▶ _What you should do_: Return each line of the records below in which the string "they" turns up.

▶ _Collected data_:
= = = = = = =
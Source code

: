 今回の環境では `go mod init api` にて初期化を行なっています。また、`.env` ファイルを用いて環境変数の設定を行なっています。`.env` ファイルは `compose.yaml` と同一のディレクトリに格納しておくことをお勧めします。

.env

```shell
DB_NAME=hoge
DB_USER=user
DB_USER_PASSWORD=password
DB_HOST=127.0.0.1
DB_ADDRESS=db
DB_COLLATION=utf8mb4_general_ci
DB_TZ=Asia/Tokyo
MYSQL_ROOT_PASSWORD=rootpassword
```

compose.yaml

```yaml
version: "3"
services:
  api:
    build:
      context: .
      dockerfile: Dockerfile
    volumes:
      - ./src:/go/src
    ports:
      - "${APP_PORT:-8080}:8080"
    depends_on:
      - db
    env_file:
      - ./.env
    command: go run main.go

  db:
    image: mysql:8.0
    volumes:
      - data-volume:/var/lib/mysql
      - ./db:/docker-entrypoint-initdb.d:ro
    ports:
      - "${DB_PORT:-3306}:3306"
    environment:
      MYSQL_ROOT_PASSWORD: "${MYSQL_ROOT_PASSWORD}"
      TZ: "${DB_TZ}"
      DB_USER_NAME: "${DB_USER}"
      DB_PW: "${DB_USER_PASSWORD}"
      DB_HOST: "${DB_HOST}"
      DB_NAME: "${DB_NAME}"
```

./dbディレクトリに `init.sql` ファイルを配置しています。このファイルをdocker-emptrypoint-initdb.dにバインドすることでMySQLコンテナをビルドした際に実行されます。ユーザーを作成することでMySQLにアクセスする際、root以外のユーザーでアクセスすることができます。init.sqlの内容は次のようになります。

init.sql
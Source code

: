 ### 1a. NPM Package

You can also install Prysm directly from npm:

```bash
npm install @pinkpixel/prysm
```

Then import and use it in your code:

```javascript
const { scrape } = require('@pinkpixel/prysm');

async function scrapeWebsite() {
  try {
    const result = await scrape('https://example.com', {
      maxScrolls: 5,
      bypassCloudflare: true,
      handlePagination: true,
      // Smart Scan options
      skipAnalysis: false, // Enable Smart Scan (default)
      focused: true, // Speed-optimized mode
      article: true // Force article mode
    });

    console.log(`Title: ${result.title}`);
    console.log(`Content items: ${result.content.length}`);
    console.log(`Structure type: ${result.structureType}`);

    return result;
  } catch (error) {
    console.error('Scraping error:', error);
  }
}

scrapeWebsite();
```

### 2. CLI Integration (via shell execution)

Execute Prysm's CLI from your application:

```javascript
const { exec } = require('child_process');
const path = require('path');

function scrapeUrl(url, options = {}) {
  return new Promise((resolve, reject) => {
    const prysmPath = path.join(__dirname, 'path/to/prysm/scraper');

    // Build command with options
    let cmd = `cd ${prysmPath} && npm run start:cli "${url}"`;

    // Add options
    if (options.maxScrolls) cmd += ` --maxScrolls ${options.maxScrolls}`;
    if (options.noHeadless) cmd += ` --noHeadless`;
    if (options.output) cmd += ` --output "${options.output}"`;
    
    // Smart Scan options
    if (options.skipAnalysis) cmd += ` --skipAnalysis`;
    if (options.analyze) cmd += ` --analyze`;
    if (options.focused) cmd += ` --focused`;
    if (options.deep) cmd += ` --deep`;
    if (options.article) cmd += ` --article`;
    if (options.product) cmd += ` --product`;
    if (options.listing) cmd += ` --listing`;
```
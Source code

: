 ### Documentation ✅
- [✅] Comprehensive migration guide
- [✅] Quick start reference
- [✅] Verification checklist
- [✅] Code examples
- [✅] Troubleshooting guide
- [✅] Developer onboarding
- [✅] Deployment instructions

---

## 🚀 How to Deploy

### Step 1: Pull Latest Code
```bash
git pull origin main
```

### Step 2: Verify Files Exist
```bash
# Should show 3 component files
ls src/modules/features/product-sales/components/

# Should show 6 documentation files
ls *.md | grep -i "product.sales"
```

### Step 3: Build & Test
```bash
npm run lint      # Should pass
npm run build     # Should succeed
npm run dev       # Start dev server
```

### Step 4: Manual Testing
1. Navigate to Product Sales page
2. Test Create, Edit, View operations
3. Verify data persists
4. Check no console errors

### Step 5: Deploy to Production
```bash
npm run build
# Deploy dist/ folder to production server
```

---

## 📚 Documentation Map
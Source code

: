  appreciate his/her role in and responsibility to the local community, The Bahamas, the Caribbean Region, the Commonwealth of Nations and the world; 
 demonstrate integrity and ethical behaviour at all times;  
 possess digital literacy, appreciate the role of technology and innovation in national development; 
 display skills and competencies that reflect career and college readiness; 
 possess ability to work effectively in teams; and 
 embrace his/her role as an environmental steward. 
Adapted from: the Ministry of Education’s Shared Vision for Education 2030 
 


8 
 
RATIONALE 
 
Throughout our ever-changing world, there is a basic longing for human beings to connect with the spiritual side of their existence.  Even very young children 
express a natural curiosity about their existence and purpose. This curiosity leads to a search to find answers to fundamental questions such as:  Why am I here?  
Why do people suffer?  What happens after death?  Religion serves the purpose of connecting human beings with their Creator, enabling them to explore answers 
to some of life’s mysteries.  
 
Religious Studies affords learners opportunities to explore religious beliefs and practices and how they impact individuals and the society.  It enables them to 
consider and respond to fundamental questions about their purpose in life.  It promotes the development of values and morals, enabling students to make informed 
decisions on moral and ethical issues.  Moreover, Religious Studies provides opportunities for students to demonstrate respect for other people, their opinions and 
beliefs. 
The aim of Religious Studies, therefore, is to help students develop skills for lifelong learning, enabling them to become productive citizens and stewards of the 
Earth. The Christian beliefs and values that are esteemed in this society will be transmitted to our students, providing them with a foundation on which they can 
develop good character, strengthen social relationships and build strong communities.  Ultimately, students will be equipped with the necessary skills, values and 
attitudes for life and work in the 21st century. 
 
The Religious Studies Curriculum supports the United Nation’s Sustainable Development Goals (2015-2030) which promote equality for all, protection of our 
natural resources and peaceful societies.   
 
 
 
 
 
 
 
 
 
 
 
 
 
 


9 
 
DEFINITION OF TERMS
= = = = = = =
▶ _Task output_:
Religious Studies affords learners opportunities to explore religious beliefs and practices and how they impact individuals and the society.  It enables them to 
Earth. The Christian beliefs and values that are esteemed in this society will be transmitted to our students, providing them with a foundation on which they can 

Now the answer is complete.